3.2 HYDROLOGICAL CRITERIA
Precipitation data for the site was obtained from the NOAA website
(http://hdsc.nws.noaa.qov/hdsc/pfds/pfds map cont.html?bkmrk=co). The rainfall depths are
provided in the calculations for off-site and on-site runoff included in Appendix A. Precipitation
and runoff were generated for the 2-year, 5-year, 10-year, 25-year, 50-year, and 100-year
storm events. Only the 10-year (for culvert flow and releases from the detention basin) and the
100-year recurrence intervals (emergency spillway)were used in the design.
The Weld County Engineering and Construction Criteria (April 2012) was used to estimate off-
site and on-site runoff for the facility. Because the total drainage area is less than 160 acres,
the Rational Method was used to estimate runoff.
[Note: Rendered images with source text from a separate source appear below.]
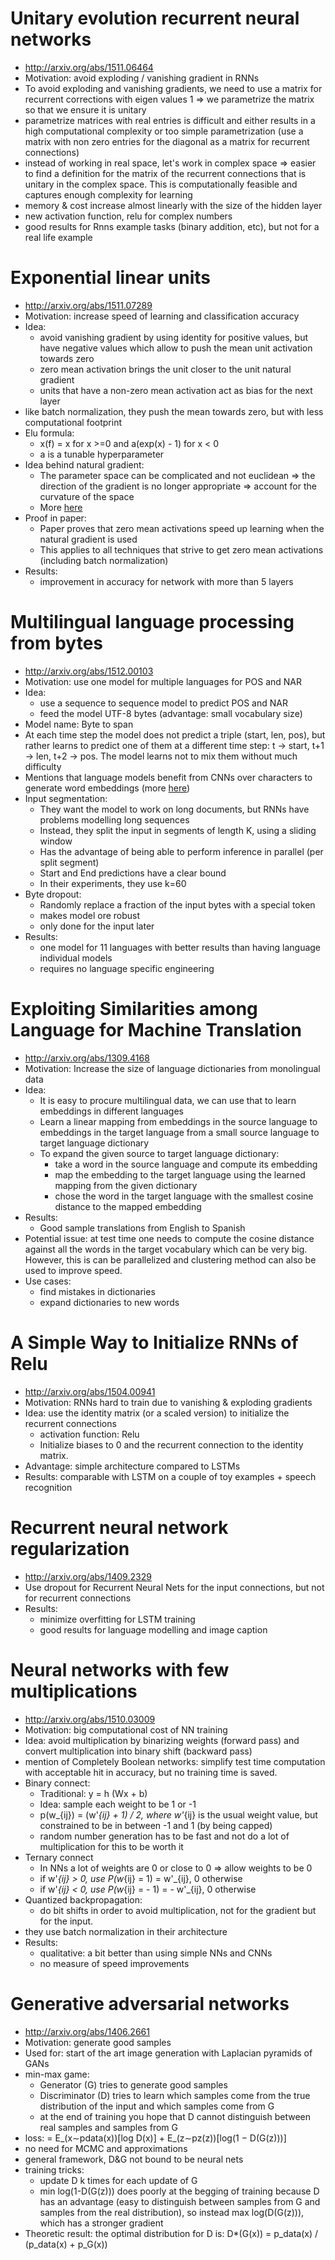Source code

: 
# Unitary evolution recurrent neural networks
  * http://arxiv.org/abs/1511.06464
  * Motivation: avoid exploding / vanishing gradient in RNNs
  * To avoid exploding and vanishing gradients, we need to use a matrix for recurrent corrections with eigen values 1 => we parametrize the matrix so that we ensure it is unitary
  * parametrize matrices with real entries is difficult and either results in a high computational complexity or too simple parametrization (use a matrix with non zero entries for the diagonal as a matrix for recurrent connections)
  * instead of working in real space, let's work in complex space => easier to find a definition for the matrix of the recurrent connections that is unitary in the complex space. This is computationally feasible and captures enough complexity for learning
  * memory & cost increase almost linearly with the size of the hidden layer
  * new activation function, relu for complex numbers
  * good results for Rnns example tasks (binary addition, etc), but not for a real life example

# Exponential linear units
  * http://arxiv.org/abs/1511.07289
  * Motivation: increase speed of learning and classification accuracy
  * Idea:
    * avoid vanishing gradient by using identity for positive values, but have negative values which allow to push the mean unit activation towards zero
    * zero mean activation brings the unit closer to the unit natural gradient
    * units that have a non-zero mean activation act as bias for the next layer
  * like batch normalization, they push the mean towards zero, but with less computational footprint
  * Elu formula:
    * x(f) = x for x >=0 and a(exp(x) - 1) for x < 0
    * a is a tunable hyperparameter
  * Idea behind natural gradient:
    * The parameter space can be complicated and not euclidean => the direction of the gradient is no longer appropriate => account for the curvature of the space
    * More [here](http://www.yaroslavvb.com/papers/amari-why.pdf)
  * Proof in paper:
    * Paper proves that zero mean activations speed up learning when the natural gradient is used
    * This applies to all techniques that strive to get zero mean activations (including batch normalization)
  * Results:
    * improvement in accuracy for network with more than 5 layers

# Multilingual language processing from bytes
 * http://arxiv.org/abs/1512.00103
 * Motivation: use one model for multiple languages for POS and NAR
 * Idea:
    * use a sequence to sequence model to predict POS and NAR
    * feed the model UTF-8 bytes (advantage: small vocabulary size)
  * Model name: Byte to span
  * At each time step the model does not predict a triple (start, len, pos), but rather learns to predict one of them at a different time step: t -> start, t+1 -> len, t+2 -> pos. The model learns not to mix them without much difficulty
  * Mentions that language models benefit from CNNs over characters to generate word embeddings (more [here](http://arxiv.org/abs/1508.06615))
  * Input segmentation:
    * They want the model to work on long documents, but RNNs have problems modelling long sequences
    * Instead, they split the input in segments of length K, using a sliding window
    * Has the advantage of being able to perform inference in parallel (per split segment)
    * Start and End predictions have a clear bound
    * In their experiments, they use k=60
  * Byte dropout:
    * Randomly replace a fraction of the input bytes with a special token
    * makes model ore robust
    * only done for the input later
  * Results:
    * one model for 11 languages with better results than having language individual models
    * requires no language specific engineering

# Exploiting Similarities among Language for Machine Translation
  * http://arxiv.org/abs/1309.4168
  * Motivation: Increase the size of language dictionaries from monolingual data
  * Idea:
    * It is easy to procure multilingual data, we can use that to learn embeddings in different languages
    * Learn a linear mapping from embeddings in the source language to embeddings in the target language from a small source language to target language dictionary
    * To expand the given source to target language dictionary:
      * take a word in the source language and compute its embedding
      * map the embedding to the target language using the learned mapping from the given dictionary
      * chose the word in the target language with the smallest cosine distance to the mapped embedding
  * Results:
    * Good sample translations from English to Spanish
  * Potential issue: at test time one needs to compute the cosine distance against all the words in the target vocabulary which can be very big. However, this is can be parallelized and clustering method can also be used to improve speed.
  * Use cases:
    * find mistakes in dictionaries
    * expand dictionaries to new words

# A Simple Way to Initialize RNNs of Relu
  * http://arxiv.org/abs/1504.00941
  * Motivation: RNNs hard to train due to vanishing & exploding gradients
  * Idea: use the identity matrix (or a scaled version) to initialize the recurrent connections
    * activation function: Relu
    * Initialize biases to 0 and the recurrent connection to the identity matrix.
  * Advantage: simple architecture compared to LSTMs
  * Results: comparable with LSTM on a couple of toy examples + speech recognition

# Recurrent neural network regularization
  * http://arxiv.org/abs/1409.2329
  * Use dropout for Recurrent Neural Nets for the input connections, but not for recurrent connections
  * Results:
    * minimize overfitting for LSTM training
    * good results for language modelling and image caption

# Neural networks with few multiplications
  * http://arxiv.org/abs/1510.03009
  * Motivation: big computational cost of NN training
  * Idea: avoid multiplication by binarizing weights (forward pass) and convert multiplication into binary shift (backward pass)
  * mention of Completely Boolean networks: simplify test time computation with acceptable hit in accuracy, but no training time is saved.
  * Binary connect:
    * Traditional: y = h (Wx + b)
    * Idea: sample each weight to be 1 or -1
    * p(w_{ij}) = (w'_{ij} + 1) / 2, where w'_{ij} is the usual weight value, but constrained to be in between -1 and 1 (by being capped)
    * random number generation has to be fast and not do a lot of multiplication for this to be worth it
  * Ternary connect
    * In NNs a lot of weights are 0 or close to 0 => allow weights to be 0
    * if w'_{ij} > 0, use P(w_{ij} = 1) =  w'_{ij}, 0 otherwise
    * if w'_{ij} < 0, use P(w_{ij} = - 1) =  - w'_{ij}, 0 otherwise
  * Quantized backpropagation:
    * do bit shifts in order to avoid multiplication, not for the gradient but for the input.
  * they use batch normalization in their architecture
  * Results:
    * qualitative: a bit better than using simple NNs and CNNs
    * no measure of speed improvements


# Generative adversarial networks
  * http://arxiv.org/abs/1406.2661
  * Motivation: generate good samples
  * Used for: start of the art image generation with Laplacian pyramids of GANs
  * min-max game:
     * Generator (G) tries to generate good samples
     * Discriminator (D) tries to learn which samples come from the true distribution of the input and which samples come from G
     * at the end of training you hope that D cannot distinguish between real samples and samples from G
  * loss: = E_(x∼pdata(x))[log D(x)] + E_(z∼pz(z))[log(1 − D(G(z)))]
  * no need for MCMC and approximations
  * general framework, D&G not bound to be neural nets
  * training tricks:
      * update D k times for each update of G
      * min log(1-D(G(z))) does poorly at the begging of training because D has an advantage (easy to distinguish between samples from G and samples from the real distribution), so instead max log(D(G(z))), which has a stronger gradient
  * Theoretic result: the optimal distribution for D is: D*(G(x)) = p_data(x) / (p_data(x) + p_G(x))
County Road 100 forms the southern
boundary of the site and because the runoff generally flows north, the roadside ditch intercepts
runoff. Because of the small size of the site and off-site drainage area, no routing was
necessary. The time of concentration was estimated according to the Weld County Criteria and
the Urban Drainage and Flood Control District (UDFCD) criteria. The 100-year peak flow
entering the detention basin will be about 27 cfs, and the peak release from the detention basin,
based on the historic 10-year event, will be about 5 cfs. A complete set of the results are
provided in the off-site and on-site flow calculations supplied in Appendix A.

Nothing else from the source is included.